The main purpose of PipeWire is to act as an intermediate layer between applications and devices. To achieve this, it provides a generic way for applications to create media streams, which can then be directed to any device or other application for playback or capture. This functionality defines PipeWire as a stream exchange framework. Apart from providing a mechanism to create media streams, however, stream exchange also requires a mechanism to define who is exchanging data with whom. In other words, it needs a mechanism to decide which application is going to be connected to which device, how and when.
In traditional setups, applications have direct access to devices. This means they need to choose themselves the device they want to open and set it up according to their media requirements (i.e. choose an audio sample rate, a format, a video resolution, etc). While system configuration can exist to have a “system default” device (ex. in ALSA), in some setups this is not the case, burdening the application developer to provide a way to configure device selection. Furthermore, such setups do not allow transparent switching of devices (ex. switch audio playback from laptop speakers to a bluetooth headset while music is playing), unless the application implements the complex operations required to do so. In some cases, another issue is that devices are controlled exclusively by a single application, not allowing more complex use cases where sharing a device is required. Last but not least, accessing devices directly increases the complexity of the applications’ media pipelines in order to handle multiple device formats or deal with mis-behaving / non-standard devices.
PulseAudio has improved this situation significantly for audio applications. In PulseAudio, audio devices are opened and configured internally and audio applications can just create streams of any desired format and request to play or capture from the “default” device. Application developers no longer have to provide a means to configure which device to use, although they still can if they want to. PulseAudio maintains this “default” device preference internally and automatically creates the necessary internal links to make things work when a new stream comes in from an application. This default device preference can be changed at runtime and application streams can be transparently redurected to another device, abstracting away all complexity. The problem here, however, is that while this logic is great for most desktop applications, it does not scale well to other use cases. Also, PulseAudio does not handle video streams…

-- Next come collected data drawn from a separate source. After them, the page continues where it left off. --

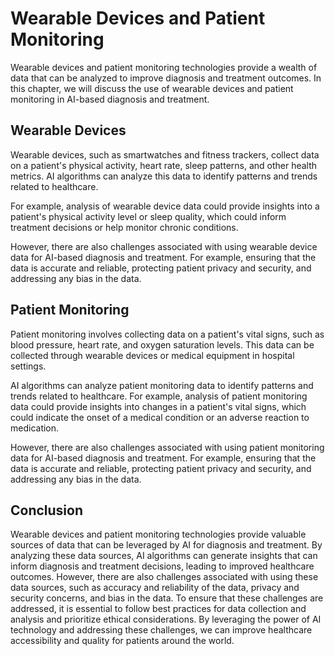 Wearable Devices and Patient Monitoring
==========================================================================================================

Wearable devices and patient monitoring technologies provide a wealth of data that can be analyzed to improve diagnosis and treatment outcomes. In this chapter, we will discuss the use of wearable devices and patient monitoring in AI-based diagnosis and treatment.

Wearable Devices
----------------

Wearable devices, such as smartwatches and fitness trackers, collect data on a patient's physical activity, heart rate, sleep patterns, and other health metrics. AI algorithms can analyze this data to identify patterns and trends related to healthcare.

For example, analysis of wearable device data could provide insights into a patient's physical activity level or sleep quality, which could inform treatment decisions or help monitor chronic conditions.

However, there are also challenges associated with using wearable device data for AI-based diagnosis and treatment. For example, ensuring that the data is accurate and reliable, protecting patient privacy and security, and addressing any bias in the data.

Patient Monitoring
------------------

Patient monitoring involves collecting data on a patient's vital signs, such as blood pressure, heart rate, and oxygen saturation levels. This data can be collected through wearable devices or medical equipment in hospital settings.

AI algorithms can analyze patient monitoring data to identify patterns and trends related to healthcare. For example, analysis of patient monitoring data could provide insights into changes in a patient's vital signs, which could indicate the onset of a medical condition or an adverse reaction to medication.

However, there are also challenges associated with using patient monitoring data for AI-based diagnosis and treatment. For example, ensuring that the data is accurate and reliable, protecting patient privacy and security, and addressing any bias in the data.

Conclusion
----------

Wearable devices and patient monitoring technologies provide valuable sources of data that can be leveraged by AI for diagnosis and treatment. By analyzing these data sources, AI algorithms can generate insights that can inform diagnosis and treatment decisions, leading to improved healthcare outcomes. However, there are also challenges associated with using these data sources, such as accuracy and reliability of the data, privacy and security concerns, and bias in the data. To ensure that these challenges are addressed, it is essential to follow best practices for data collection and analysis and prioritize ethical considerations. By leveraging the power of AI technology and addressing these challenges, we can improve healthcare accessibility and quality for patients around the world.
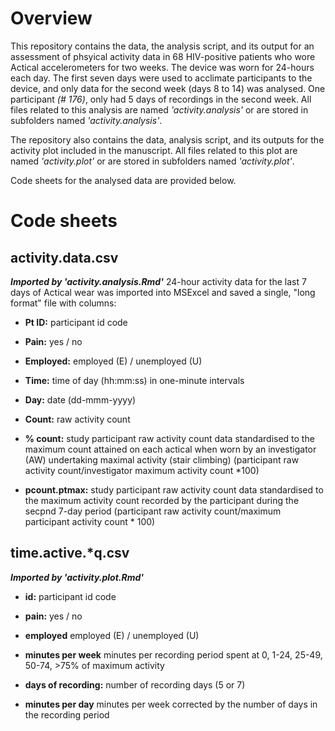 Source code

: # Overview
This repository contains the data, the analysis script, and its output for an assessment of phsyical activity data in 68 HIV-positive patients who wore Actical accelerometers for two weeks. The device was worn for 24-hours each day. The first seven days were used to acclimate participants to the device, and only data for the second week (days 8 to 14) was analysed. One participant *(# 176)*, only had 5 days of recordings in the second week. All files related to this analysis are named _'activity.analysis'_ or are stored in subfolders named _'activity.analysis'_. 

The repository also contains the data, analysis script, and its outputs for the activity plot included in the manuscript. All files related to this plot are named _'activity.plot'_ or are stored in subfolders named _'activity.plot'_. 

Code sheets for the analysed data are provided below.

# Code sheets
## activity.data.csv
_**Imported by 'activity.analysis.Rmd'**_
24-hour activity data for the last 7 days of Actical wear was imported into MSExcel and saved a single, "long format" file with columns:

- **Pt ID:** participant id code

- **Pain:** yes / no

- **Employed:** employed (E) / unemployed (U)

- **Time:** time of day (hh:mm:ss) in one-minute intervals	

- **Day:** date (dd-mmm-yyyy)	

- **Count:** raw activity count

- **% count:** study participant raw activity count data standardised to the maximum count attained on each actical when worn by an investigator (AW) undertaking maximal activity (stair climbing) (participant raw activity count/investigator maximum activity count *100)

- **pcount.ptmax:** study participant raw activity count data standardised to the maximum activity count recorded by the participant during the secpnd 7-day period (participant raw activity count/maximum participant activity count * 100) 

## time.active.*q.csv
_**Imported by 'activity.plot.Rmd'**_  

- **id:** participant id code

- **pain:** yes / no

- **employed** employed (E) / unemployed (U)

- **minutes per week** minutes per recording period spent at 0, 1-24, 25-49, 50-74, >75% of maximum activity

- **days of recording:** number of recording days (5 or 7)

- **minutes per day** minutes per week corrected by the number of days in the recording period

On the other side there is JACK, which deals with a specific use case as well: professional audio. JACK similarly allows applications to just create a stream and forget about the device. But unlike PulseAudio, it implements no connection logic internally. This is left to an external component: the session manager. The session manager watches for applications connecting or disconnecting and uses its own logic to link them to a device or a peer application. This may involve a “default” device target, but it normally follows a set of more complex user-configurable rules that allow flexibility in setting up the audio processing stage for professional audio applications. The problem here, however, is of course that JACK does not handle well the typical desktop use case and is complex to use for a non-professional.

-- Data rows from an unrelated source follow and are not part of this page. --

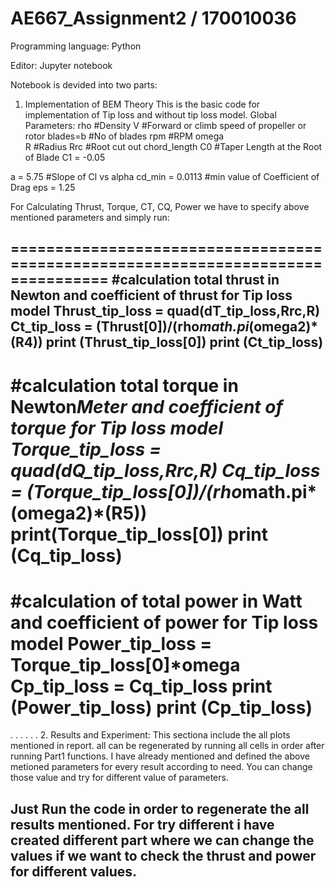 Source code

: # AE667_Assignment2 / 170010036

Programming language: Python

Editor: Jupyter notebook

Notebook is devided into two parts:
1. Implementation of BEM Theory
This is the basic code for implementation of Tip loss and without tip loss model. 
Global Parameters: 
rho                           #Density 
V                             #Forward or climb speed of propeller or rotor
blades=b                      #No of blades
rpm                           #RPM
omega   
R                             #Radius
Rrc                           #Root cut out
chord_length 
C0                            #Taper Length at the Root of Blade 
C1 = -0.05

a = 5.75                      #Slope of Cl vs alpha
cd_min = 0.0113               #min value of Coefficient of Drag
eps = 1.25     

For Calculating Thrust, Torque, CT, CQ, Power we have to specify above mentioned parameters and simply run:


=================================================================================
#calculation total thrust in Newton and coefficient of thrust for Tip loss model
Thrust_tip_loss = quad(dT_tip_loss,Rrc,R)
Ct_tip_loss = (Thrust[0])/(rho*math.pi*(omega**2)*(R**4))
print (Thrust_tip_loss[0])
print (Ct_tip_loss)
----------------------------------------------------------------------------------
#calculation total torque in Newton*Meter and coefficient of torque for Tip loss model
Torque_tip_loss = quad(dQ_tip_loss,Rrc,R)
Cq_tip_loss = (Torque_tip_loss[0])/(rho*math.pi*(omega**2)*(R**5))
print(Torque_tip_loss[0])
print (Cq_tip_loss)
=================================================================================
#calculation of total power in Watt and coefficient of power for Tip loss model
Power_tip_loss = Torque_tip_loss[0]*omega
Cp_tip_loss = Cq_tip_loss
print (Power_tip_loss)
print (Cp_tip_loss)
===================================================================================
.
.
.
.
.
.
2. Results and Experiment: This sectiona include the all plots mentioned in report. all can be regenerated by running all cells in order after running Part1 functions. I have already mentioned and defined the above metioned parameters for every result according to need. You can change those value and try for different value of parameters. 



## Just Run the code in order to regenerate the all results mentioned. For try different i have created different part where we can change the values if we want to check the thrust and power for different values.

Which brings us back to PipeWire… Combining parts of all these designs together, PipeWire provides a flexible media server that can be used to implement desktop, embedded, professional and non-professional use cases for both audio and video. To its best interest, PipeWire is also powered by a session manager, similar to the one in JACK, but with even more powers available.
PipeWire upstream has a very limited example session manager. It serves as a good example for building new ones and has some functionality there for basic desktop use cases and testing, but it goes no further than that. WirePlumber serves as a replacement for this example and additionally provides a framework for building custom session managers.
The main goal of WirePlumber as a session manager is obviously to watch for streams from applications and make sure that they get linked to the appropriate device or peer application according to the rules of the use case that it implements. However, unlike a JACK session manager, a PipeWire session manager has more responsibilities.
PipeWire itself actually does not open any devices when it starts. It provides components that can do that, but they are not loaded by default in the daemon. A main task of the session manager is to load these components, for the devices that it is interested in, and configure the devices appropriately.
This is reasonable to be part of the session manager, since the decision of which devices to probe and how to configure them is specific to the use case. A car’s audio hardware requires different configuration than a desktop’s sound card.
WirePlumber provides a module that deals with monitoring devices which works for all of PipeWire’s device monitor components that implement the spa_device interface. This includes ALSA, V4L2 and bluez5 monitors. Additionally, it provides a module that loads the special “JACK” device, which allows PipeWire to run as a client to the JACK audio server.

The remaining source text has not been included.